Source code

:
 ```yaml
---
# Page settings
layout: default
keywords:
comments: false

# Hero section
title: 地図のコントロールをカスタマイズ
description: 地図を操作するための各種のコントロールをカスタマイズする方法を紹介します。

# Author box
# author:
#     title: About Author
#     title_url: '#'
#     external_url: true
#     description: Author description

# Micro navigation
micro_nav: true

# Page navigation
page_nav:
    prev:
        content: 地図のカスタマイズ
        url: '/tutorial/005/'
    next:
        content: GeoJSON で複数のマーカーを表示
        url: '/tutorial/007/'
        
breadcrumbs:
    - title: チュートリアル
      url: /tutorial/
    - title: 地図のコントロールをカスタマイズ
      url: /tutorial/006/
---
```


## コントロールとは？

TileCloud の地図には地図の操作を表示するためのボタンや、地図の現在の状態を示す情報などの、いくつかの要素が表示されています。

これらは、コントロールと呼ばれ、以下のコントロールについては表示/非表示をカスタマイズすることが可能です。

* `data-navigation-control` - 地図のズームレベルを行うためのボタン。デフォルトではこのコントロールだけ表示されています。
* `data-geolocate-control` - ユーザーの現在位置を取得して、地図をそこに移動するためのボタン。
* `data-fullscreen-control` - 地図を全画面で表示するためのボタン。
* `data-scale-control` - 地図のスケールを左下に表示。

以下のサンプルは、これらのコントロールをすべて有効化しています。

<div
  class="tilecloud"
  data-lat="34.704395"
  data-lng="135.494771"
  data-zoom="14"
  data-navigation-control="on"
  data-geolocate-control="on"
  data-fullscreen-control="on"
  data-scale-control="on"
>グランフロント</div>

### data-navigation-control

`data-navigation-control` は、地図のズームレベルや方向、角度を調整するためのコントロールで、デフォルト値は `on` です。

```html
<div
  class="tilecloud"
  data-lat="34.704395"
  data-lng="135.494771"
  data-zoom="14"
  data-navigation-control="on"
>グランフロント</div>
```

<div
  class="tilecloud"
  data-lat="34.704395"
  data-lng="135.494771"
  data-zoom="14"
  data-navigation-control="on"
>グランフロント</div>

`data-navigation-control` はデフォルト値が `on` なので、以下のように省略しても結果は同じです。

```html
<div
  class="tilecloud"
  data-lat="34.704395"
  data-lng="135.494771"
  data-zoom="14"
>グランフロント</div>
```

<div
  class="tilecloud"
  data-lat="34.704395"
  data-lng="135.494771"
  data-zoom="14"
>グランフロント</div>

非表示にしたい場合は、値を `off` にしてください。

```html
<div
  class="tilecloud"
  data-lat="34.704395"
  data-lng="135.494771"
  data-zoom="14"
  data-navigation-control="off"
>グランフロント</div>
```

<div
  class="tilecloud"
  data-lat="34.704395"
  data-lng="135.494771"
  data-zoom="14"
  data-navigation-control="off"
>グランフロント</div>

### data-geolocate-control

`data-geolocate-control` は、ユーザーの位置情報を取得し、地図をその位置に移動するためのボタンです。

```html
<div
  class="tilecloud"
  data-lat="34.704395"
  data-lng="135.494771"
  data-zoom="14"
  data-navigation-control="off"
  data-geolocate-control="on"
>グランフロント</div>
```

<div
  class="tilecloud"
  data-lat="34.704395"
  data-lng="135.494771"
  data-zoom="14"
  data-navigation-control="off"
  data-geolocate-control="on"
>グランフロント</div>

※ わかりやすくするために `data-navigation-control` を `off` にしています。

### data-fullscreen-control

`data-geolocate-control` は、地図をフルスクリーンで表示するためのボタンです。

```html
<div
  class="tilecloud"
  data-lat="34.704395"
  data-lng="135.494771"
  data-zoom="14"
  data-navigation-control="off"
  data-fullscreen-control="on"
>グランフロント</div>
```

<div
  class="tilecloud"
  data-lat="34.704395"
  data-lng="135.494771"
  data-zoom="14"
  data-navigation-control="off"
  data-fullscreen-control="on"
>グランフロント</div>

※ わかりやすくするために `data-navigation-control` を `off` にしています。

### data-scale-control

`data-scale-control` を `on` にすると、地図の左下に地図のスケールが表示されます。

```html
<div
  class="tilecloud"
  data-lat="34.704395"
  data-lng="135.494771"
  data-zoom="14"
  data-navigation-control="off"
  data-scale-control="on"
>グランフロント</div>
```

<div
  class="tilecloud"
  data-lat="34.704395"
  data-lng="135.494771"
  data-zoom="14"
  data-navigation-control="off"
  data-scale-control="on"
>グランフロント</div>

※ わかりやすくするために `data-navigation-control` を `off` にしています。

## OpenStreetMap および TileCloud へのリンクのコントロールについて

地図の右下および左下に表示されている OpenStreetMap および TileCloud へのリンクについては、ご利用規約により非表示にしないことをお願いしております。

# # #

• Exercise goal
Each line of the material should be echoed exactly.

• Response area
Source code

:
 ```yaml
---
# Page settings
layout: default
keywords:
comments: false

# Hero section
title: 地図のコントロールをカスタマイズ
description: 地図を操作するための各種のコントロールをカスタマイズする方法を紹介します。

# Author box
# author:
#     title: About Author
#     title_url: '#'
#     external_url: true
#     description: Author description

# Micro navigation
micro_nav: true

# Page navigation
page_nav:
    prev:
        content: 地図のカスタマイズ
        url: '/tutorial/005/'
    next:
        content: GeoJSON で複数のマーカーを表示
        url: '/tutorial/007/'
        
breadcrumbs:
    - title: チュートリアル
      url: /tutorial/
    - title: 地図のコントロールをカスタマイズ
      url: /tutorial/006/
---
```


## コントロールとは？

TileCloud の地図には地図の操作を表示するためのボタンや、地図の現在の状態を示す情報などの、いくつかの要素が表示されています。

これらは、コントロールと呼ばれ、以下のコントロールについては表示/非表示をカスタマイズすることが可能です。

* `data-navigation-control` - 地図のズームレベルを行うためのボタン。デフォルトではこのコントロールだけ表示されています。
* `data-geolocate-control` - ユーザーの現在位置を取得して、地図をそこに移動するためのボタン。
* `data-fullscreen-control` - 地図を全画面で表示するためのボタン。
* `data-scale-control` - 地図のスケールを左下に表示。

以下のサンプルは、これらのコントロールをすべて有効化しています。

<div
  class="tilecloud"
  data-lat="34.704395"
  data-lng="135.494771"
  data-zoom="14"
  data-navigation-control="on"
  data-geolocate-control="on"
  data-fullscreen-control="on"
  data-scale-control="on"
>グランフロント</div>

### data-navigation-control

`data-navigation-control` は、地図のズームレベルや方向、角度を調整するためのコントロールで、デフォルト値は `on` です。

```html
<div
  class="tilecloud"
  data-lat="34.704395"
  data-lng="135.494771"
  data-zoom="14"
  data-navigation-control="on"
>グランフロント</div>
```

<div
  class="tilecloud"
  data-lat="34.704395"
  data-lng="135.494771"
  data-zoom="14"
  data-navigation-control="on"
>グランフロント</div>

`data-navigation-control` はデフォルト値が `on` なので、以下のように省略しても結果は同じです。

```html
<div
  class="tilecloud"
  data-lat="34.704395"
  data-lng="135.494771"
  data-zoom="14"
>グランフロント</div>
```

<div
  class="tilecloud"
  data-lat="34.704395"
  data-lng="135.494771"
  data-zoom="14"
>グランフロント</div>

非表示にしたい場合は、値を `off` にしてください。

```html
<div
  class="tilecloud"
  data-lat="34.704395"
  data-lng="135.494771"
  data-zoom="14"
  data-navigation-control="off"
>グランフロント</div>
```

<div
  class="tilecloud"
  data-lat="34.704395"
  data-lng="135.494771"
  data-zoom="14"
  data-navigation-control="off"
>グランフロント</div>

### data-geolocate-control

`data-geolocate-control` は、ユーザーの位置情報を取得し、地図をその位置に移動するためのボタンです。

```html
<div
  class="tilecloud"
  data-lat="34.704395"
  data-lng="135.494771"
  data-zoom="14"
  data-navigation-control="off"
  data-geolocate-control="on"
>グランフロント</div>
```

<div
  class="tilecloud"
  data-lat="34.704395"
  data-lng="135.494771"
  data-zoom="14"
  data-navigation-control="off"
  data-geolocate-control="on"
>グランフロント</div>

※ わかりやすくするために `data-navigation-control` を `off` にしています。

### data-fullscreen-control

`data-geolocate-control` は、地図をフルスクリーンで表示するためのボタンです。

```html
<div
  class="tilecloud"
  data-lat="34.704395"
  data-lng="135.494771"
  data-zoom="14"
  data-navigation-control="off"
  data-fullscreen-control="on"
>グランフロント</div>
```

<div
  class="tilecloud"
  data-lat="34.704395"
  data-lng="135.494771"
  data-zoom="14"
  data-navigation-control="off"
  data-fullscreen-control="on"
>グランフロント</div>

※ わかりやすくするために `data-navigation-control` を `off` にしています。

### data-scale-control

`data-scale-control` を `on` にすると、地図の左下に地図のスケールが表示されます。

```html
<div
  class="tilecloud"
  data-lat="34.704395"
  data-lng="135.494771"
  data-zoom="14"
  data-navigation-control="off"
  data-scale-control="on"
>グランフロント</div>
```

<div
  class="tilecloud"
  data-lat="34.704395"
  data-lng="135.494771"
  data-zoom="14"
  data-navigation-control="off"
  data-scale-control="on"
>グランフロント</div>

※ わかりやすくするために `data-navigation-control` を `off` にしています。

## OpenStreetMap および TileCloud へのリンクのコントロールについて

地図の右下および左下に表示されている OpenStreetMap および TileCloud へのリンクについては、ご利用規約により非表示にしないことをお願いしております。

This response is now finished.